When we are full, when we are prosperous, when we are satisfied the temptation is always going to arise to believe that we deserve it. The tradition therefore provides us with reminders that we are not the creator of the good things we enjoy and our satisfaction needs to be tempered with humility.
We say the rather long Grace After Meals because we need to hear every time we eat that even if we spend our lives working our butts off (and we should!), we are not going to earn the great blessings that we have just because of the accident of where we ended up, whether we were born here or if our families migrated here. We don’t live in (beautiful!) Bangor and other people live in less fortunate circumstances because we are better, more deserving people. Our lives could be much different. We like our heritage as Jews a lot and it is appropriate to celebrate it. On one of our Wednesday morning sessions at Bagel Central, we spoke about the power of just being a so-called cultural Jew. Everyone seems to be angry with the cultural Jews! But when one does it right – learning and speaking our language and knowing our rich and diverse history -being a cultural Jew can be pretty powerful. It’s a fantastic inheritance! However, we didn’t make any of it, in most cases if things go well it is our lot to humbly pass it on with maybe a little of our modest contribution. We rightly love our people and our culture, but it isn’t our creation and one of the most powerful parts of it is that it calls us to regularly confess that we didn’t do much to deserve it.

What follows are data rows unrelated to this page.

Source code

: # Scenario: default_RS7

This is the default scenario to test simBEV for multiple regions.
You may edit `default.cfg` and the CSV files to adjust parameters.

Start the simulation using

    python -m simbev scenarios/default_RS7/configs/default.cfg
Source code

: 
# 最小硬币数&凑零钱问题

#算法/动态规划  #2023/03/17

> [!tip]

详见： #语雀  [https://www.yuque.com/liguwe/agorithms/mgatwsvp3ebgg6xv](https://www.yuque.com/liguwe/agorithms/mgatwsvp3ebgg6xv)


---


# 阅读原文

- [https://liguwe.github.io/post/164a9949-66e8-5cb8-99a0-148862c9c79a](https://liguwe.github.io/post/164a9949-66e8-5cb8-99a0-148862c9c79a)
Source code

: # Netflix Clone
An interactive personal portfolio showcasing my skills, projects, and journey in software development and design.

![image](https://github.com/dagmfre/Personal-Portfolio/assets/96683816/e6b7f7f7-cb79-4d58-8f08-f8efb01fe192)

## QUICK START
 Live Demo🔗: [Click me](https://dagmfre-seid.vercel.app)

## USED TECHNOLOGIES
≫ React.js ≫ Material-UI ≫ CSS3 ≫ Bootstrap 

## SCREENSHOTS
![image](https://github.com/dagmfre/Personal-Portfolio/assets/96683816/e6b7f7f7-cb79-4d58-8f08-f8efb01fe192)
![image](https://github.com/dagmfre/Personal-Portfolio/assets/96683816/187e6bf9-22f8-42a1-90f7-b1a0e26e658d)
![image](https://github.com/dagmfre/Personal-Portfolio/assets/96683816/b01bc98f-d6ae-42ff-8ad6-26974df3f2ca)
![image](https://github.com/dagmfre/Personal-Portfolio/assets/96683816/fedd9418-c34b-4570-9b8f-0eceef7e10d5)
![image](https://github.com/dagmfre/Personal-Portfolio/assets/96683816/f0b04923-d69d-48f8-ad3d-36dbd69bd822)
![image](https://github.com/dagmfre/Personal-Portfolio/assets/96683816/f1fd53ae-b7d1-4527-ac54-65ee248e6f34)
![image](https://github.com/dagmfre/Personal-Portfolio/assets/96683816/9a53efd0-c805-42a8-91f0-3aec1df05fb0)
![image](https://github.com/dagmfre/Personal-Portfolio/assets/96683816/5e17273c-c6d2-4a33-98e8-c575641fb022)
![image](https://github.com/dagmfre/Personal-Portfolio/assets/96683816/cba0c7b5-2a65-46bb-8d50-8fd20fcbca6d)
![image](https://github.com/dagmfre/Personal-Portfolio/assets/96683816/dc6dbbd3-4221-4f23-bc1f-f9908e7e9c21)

The same is of course true of being an American. We should prize our history highly, cherish and protect it. I don’t believe that the Torah comes as voting guide or as a legislative blueprint – God gives us brains and hearts and wants us to figure it out. On issues such as immigration,, Jews can and will disagree about the best course while all the time remaining in the camp of Torah. God is too often invoked as a referee – working it out is our task. I don’t agree with all of the prescriptions that are presented as flowing from Judaism under this issue. We are allowed, I believe, under Judaism, to have nations, we are allowed to have borders, we are allowed to have laws and enforce them, we are allowed to place the welfare of citizens over non-citizens. But we are not allowed to believe that we are more deserving than other peoples and we are not permitted to degrade other peoples. That the rich and powerful would crudely insult the poor for their poverty is an affront to heaven. The reported remarks of the President regarding our responsibilities towards people trapped in impoverished and corrupt countries are beneath the dignity of his office, and require repudiation.

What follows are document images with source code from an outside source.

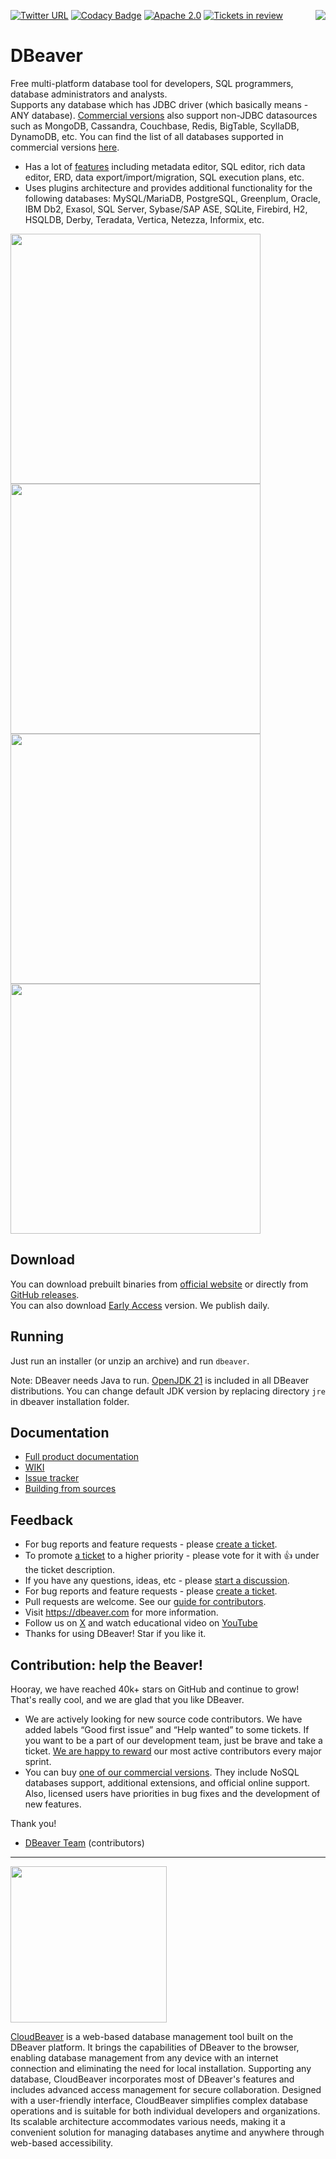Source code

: [![Twitter URL](https://img.shields.io/twitter/url/https/twitter.com/dbeaver_news.svg?style=social&label=Follow%20%40dbeaver_news)](https://twitter.com/dbeaver_news)
[![Codacy Badge](https://app.codacy.com/project/badge/Grade/fa0bb9cf5a904c7d87424f8f6351ba92)](https://app.codacy.com/gh/dbeaver/dbeaver/dashboard?utm_source=gh&utm_medium=referral&utm_content=&utm_campaign=Badge_grade)
[![Apache 2.0](https://img.shields.io/github/license/cronn-de/jira-sync.svg)](http://www.apache.org/licenses/LICENSE-2.0)
[![Tickets in review](https://img.shields.io/github/issues/dbeaver/dbeaver/wait%20for%20review)](https://github.com/dbeaver/dbeaver/issues?q=is%3Aissue+is%3Aopen+label%3A"wait%20for%20review")
<img src="https://github.com/dbeaver/dbeaver/wiki/images/dbeaver-icon-64x64.png" align="right"/>

# DBeaver

Free multi-platform database tool for developers, SQL programmers, database administrators and analysts.  
Supports any database which has JDBC driver (which basically means - ANY database).
<a href="https://dbeaver.com/download/">Commercial versions</a> also support non-JDBC datasources such as
MongoDB, Cassandra, Couchbase, Redis, BigTable, ScyllaDB, DynamoDB, etc.
You can find the list of all databases supported in commercial versions
<a href="https://dbeaver.com/databases/">here</a>.

* Has a lot of <a href="https://github.com/dbeaver/dbeaver/wiki">features</a> including metadata editor, SQL editor, rich data editor, ERD, data export/import/migration, SQL execution plans, etc.
* Uses plugins architecture and provides additional functionality for the following databases: MySQL/MariaDB, PostgreSQL, Greenplum, Oracle, IBM Db2, Exasol, SQL Server, Sybase/SAP ASE, SQLite, Firebird, H2, HSQLDB, Derby, Teradata, Vertica, Netezza, Informix, etc.

<a href="https://dbeaver.io/product/dbeaver-sql-editor.png"><img src="https://dbeaver.io/product/dbeaver-sql-editor.png" width="400"/></a>
<a href="https://dbeaver.io/product/dbeaver-gis-viewer.png"><img src="https://dbeaver.io/product/dbeaver-gis-viewer.png" width="400"/></a>
<a href="https://dbeaver.io/product/dbeaver-data-editor.png"><img src="https://dbeaver.io/product/dbeaver-data-editor.png" width="400"/></a>
<a href="https://dbeaver.io/product/dbeaver-erd.png"><img src="https://dbeaver.io/product/dbeaver-erd.png" width="400"/></a>

## Download

You can download prebuilt binaries from <a href="https://dbeaver.io/download" target="_blank">official website</a> or directly from <a href="https://github.com/dbeaver/dbeaver/releases">GitHub releases</a>.  
You can also download <a href="https://dbeaver.io/files/ea" target="_blank">Early Access</a> version. We publish daily.  

## Running

Just run an installer (or unzip an archive) and run `dbeaver`.  

Note: DBeaver needs Java to run. <a href="https://adoptium.net/temurin/releases/?package=jre" target="_blank">OpenJDK 21</a> is included in all DBeaver distributions.
You can change default JDK version by replacing directory `jre` in dbeaver installation folder.

## Documentation

* <a href="https://dbeaver.com/docs/dbeaver/">Full product documentation</a>
* <a href="https://github.com/dbeaver/dbeaver/wiki">WIKI</a>
* <a href="https://github.com/dbeaver/dbeaver/issues">Issue tracker</a>
* <a href="https://github.com/dbeaver/dbeaver/wiki/Build-from-sources">Building from sources</a>

## Feedback

- For bug reports and feature requests - please <a href="https://github.com/dbeaver/dbeaver/issues">create a ticket</a>.
- To promote <a href="https://github.com/dbeaver/dbeaver/issues?q=is%3Aissue+is%3Aopen+sort%3Areactions-%2B1-desc+label%3A%22wait+for+votes%22">a ticket</a> to a higher priority - please vote for it with 👍 under the ticket description.
- If you have any questions, ideas, etc - please <a href="https://github.com/dbeaver/dbeaver/discussions">start a discussion</a>.
- For bug reports and feature requests - please <a href="https://github.com/dbeaver/dbeaver/issues">create a ticket</a>.
- Pull requests are welcome. See our <a href="https://github.com/dbeaver/dbeaver/wiki/Contribute-your-code">guide for contributors</a>.
- Visit https://dbeaver.com for more information.
- Follow us on [X](https://x.com/dbeaver_news/) and watch educational video on [YouTube](https://www.youtube.com/@DBeaver_video)
- Thanks for using DBeaver! Star if you like it.

## Contribution: help the Beaver!

Hooray, we have reached 40k+ stars on GitHub and continue to grow!  
That's really cool, and we are glad that you like DBeaver.

- We are actively looking for new source code contributors. We have added labels “Good first issue” and “Help wanted” to some tickets. If you want to be a part of our development team, just be brave and take a ticket. <a href="https://dbeaver.com/help-dbeaver/">We are happy to reward</a> our most active contributors every major sprint.
- You can buy <a href="https://dbeaver.com/buy/">one of our commercial versions</a>. They include NoSQL databases support, additional extensions, and official online support. Also, licensed users have priorities in bug fixes and the development of new features.

Thank you!  

- <a href="https://github.com/dbeaver/dbeaver/graphs/contributors">DBeaver Team</a> (contributors)

---------

<a href="https://github.com/dbeaver/cloudbeaver/"><img src="https://github.com/dbeaver/cloudbeaver/wiki/images/cloudbeaver-logo.png" width="250"/></a>

<a href="https://github.com/dbeaver/cloudbeaver">CloudBeaver</a> is a web-based database management tool built on the DBeaver platform. It brings the capabilities of DBeaver to the browser, enabling database management from any device with an internet connection and eliminating the need for local installation. Supporting any database, CloudBeaver incorporates most of DBeaver's features and includes advanced access management for secure collaboration.
Designed with a user-friendly interface, CloudBeaver simplifies complex database operations and is suitable for both individual developers and organizations. Its scalable architecture accommodates various needs, making it a convenient solution for managing databases anytime and anywhere through web-based accessibility.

Martin Luther King Jr, whose birthday we recognize this Monday, was known for saying, “We may have all come on different ships, but we’re in the same boat now.” There are great issues on which people will continue to disagree, there will be competing visions and plans, and there is no reason to not have energetic and sometimes emotional arguments about the best course. This is how things work are worked out in a republic, and no one should be made to apologize for having a different opinion or being in the minority on a given issue. Groupthink is a problem in many circles, including those where people wear kippot and speak in Hebrew. The different ships we arrive on are figurative as well as literal, and we are enriched by different ideas as much as by different languages and cultures. But Dr. King, along with our tradition, reminds us that in all this we are required to remember our common, vulnerable nature. We cannot believe that we deserve all of our good fortune, and our interactions and policies towards people who do not have as much need to acknowledge this simple fact. The correct assessment of our nature and the teaching of our precious tradition direct us to conduct ourselves with correct humility, and to live with hearts that are open to the less fortunate. May Dr. King’s words and example endure as a blessing.